→ **Assignment**: Reproduce the full set of records that follow, exactly as shown.

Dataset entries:
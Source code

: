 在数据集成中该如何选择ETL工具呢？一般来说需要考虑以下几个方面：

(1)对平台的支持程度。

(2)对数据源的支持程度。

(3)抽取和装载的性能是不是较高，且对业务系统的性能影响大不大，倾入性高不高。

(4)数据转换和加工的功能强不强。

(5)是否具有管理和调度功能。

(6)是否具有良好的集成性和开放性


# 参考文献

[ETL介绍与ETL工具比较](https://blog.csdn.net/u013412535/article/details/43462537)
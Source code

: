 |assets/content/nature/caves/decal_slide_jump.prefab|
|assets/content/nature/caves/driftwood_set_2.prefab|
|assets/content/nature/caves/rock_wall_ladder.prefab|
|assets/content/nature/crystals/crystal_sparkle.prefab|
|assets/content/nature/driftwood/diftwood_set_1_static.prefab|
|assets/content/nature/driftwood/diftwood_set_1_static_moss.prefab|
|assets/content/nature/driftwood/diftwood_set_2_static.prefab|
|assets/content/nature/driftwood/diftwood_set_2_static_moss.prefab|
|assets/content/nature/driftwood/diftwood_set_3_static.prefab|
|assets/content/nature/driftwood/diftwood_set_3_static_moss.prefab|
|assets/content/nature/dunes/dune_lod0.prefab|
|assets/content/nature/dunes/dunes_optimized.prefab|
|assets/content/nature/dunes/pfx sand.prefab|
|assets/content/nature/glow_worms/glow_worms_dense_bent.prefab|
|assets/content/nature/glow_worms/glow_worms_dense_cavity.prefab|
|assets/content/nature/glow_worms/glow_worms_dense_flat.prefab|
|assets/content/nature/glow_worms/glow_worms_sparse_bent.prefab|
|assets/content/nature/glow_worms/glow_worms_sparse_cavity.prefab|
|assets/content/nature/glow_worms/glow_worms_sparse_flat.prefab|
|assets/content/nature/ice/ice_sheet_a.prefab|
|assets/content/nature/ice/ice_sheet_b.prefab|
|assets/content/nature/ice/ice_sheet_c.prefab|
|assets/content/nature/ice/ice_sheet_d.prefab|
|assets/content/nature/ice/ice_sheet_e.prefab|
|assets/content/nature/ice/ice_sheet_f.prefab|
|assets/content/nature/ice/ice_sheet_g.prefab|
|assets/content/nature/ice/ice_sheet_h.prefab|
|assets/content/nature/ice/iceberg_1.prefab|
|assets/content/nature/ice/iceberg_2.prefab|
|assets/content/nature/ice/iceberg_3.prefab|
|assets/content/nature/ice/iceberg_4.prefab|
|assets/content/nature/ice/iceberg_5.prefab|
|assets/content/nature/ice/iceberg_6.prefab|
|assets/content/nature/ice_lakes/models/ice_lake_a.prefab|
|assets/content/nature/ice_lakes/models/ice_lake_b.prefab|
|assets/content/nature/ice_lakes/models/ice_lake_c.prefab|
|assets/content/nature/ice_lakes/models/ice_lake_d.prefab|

→ **Response**:
Source code

: 在数据集成中该如何选择ETL工具呢？一般来说需要考虑以下几个方面：

(1)对平台的支持程度。

(2)对数据源的支持程度。

(3)抽取和装载的性能是不是较高，且对业务系统的性能影响大不大，倾入性高不高。

(4)数据转换和加工的功能强不强。

(5)是否具有管理和调度功能。

(6)是否具有良好的集成性和开放性


# 参考文献

[ETL介绍与ETL工具比较](https://blog.csdn.net/u013412535/article/details/43462537)
Source code

: |assets/content/nature/caves/decal_slide_jump.prefab|
|assets/content/nature/caves/driftwood_set_2.prefab|
|assets/content/nature/caves/rock_wall_ladder.prefab|
|assets/content/nature/crystals/crystal_sparkle.prefab|
|assets/content/nature/driftwood/diftwood_set_1_static.prefab|
|assets/content/nature/driftwood/diftwood_set_1_static_moss.prefab|
|assets/content/nature/driftwood/diftwood_set_2_static.prefab|
|assets/content/nature/driftwood/diftwood_set_2_static_moss.prefab|
|assets/content/nature/driftwood/diftwood_set_3_static.prefab|
|assets/content/nature/driftwood/diftwood_set_3_static_moss.prefab|
|assets/content/nature/dunes/dune_lod0.prefab|
|assets/content/nature/dunes/dunes_optimized.prefab|
|assets/content/nature/dunes/pfx sand.prefab|
|assets/content/nature/glow_worms/glow_worms_dense_bent.prefab|
|assets/content/nature/glow_worms/glow_worms_dense_cavity.prefab|
|assets/content/nature/glow_worms/glow_worms_dense_flat.prefab|
|assets/content/nature/glow_worms/glow_worms_sparse_bent.prefab|
|assets/content/nature/glow_worms/glow_worms_sparse_cavity.prefab|
|assets/content/nature/glow_worms/glow_worms_sparse_flat.prefab|
|assets/content/nature/ice/ice_sheet_a.prefab|
|assets/content/nature/ice/ice_sheet_b.prefab|
|assets/content/nature/ice/ice_sheet_c.prefab|
|assets/content/nature/ice/ice_sheet_d.prefab|
|assets/content/nature/ice/ice_sheet_e.prefab|
|assets/content/nature/ice/ice_sheet_f.prefab|
|assets/content/nature/ice/ice_sheet_g.prefab|
|assets/content/nature/ice/ice_sheet_h.prefab|
|assets/content/nature/ice/iceberg_1.prefab|
|assets/content/nature/ice/iceberg_2.prefab|
|assets/content/nature/ice/iceberg_3.prefab|
|assets/content/nature/ice/iceberg_4.prefab|
|assets/content/nature/ice/iceberg_5.prefab|
|assets/content/nature/ice/iceberg_6.prefab|
|assets/content/nature/ice_lakes/models/ice_lake_a.prefab|
|assets/content/nature/ice_lakes/models/ice_lake_b.prefab|
|assets/content/nature/ice_lakes/models/ice_lake_c.prefab|
|assets/content/nature/ice_lakes/models/ice_lake_d.prefab|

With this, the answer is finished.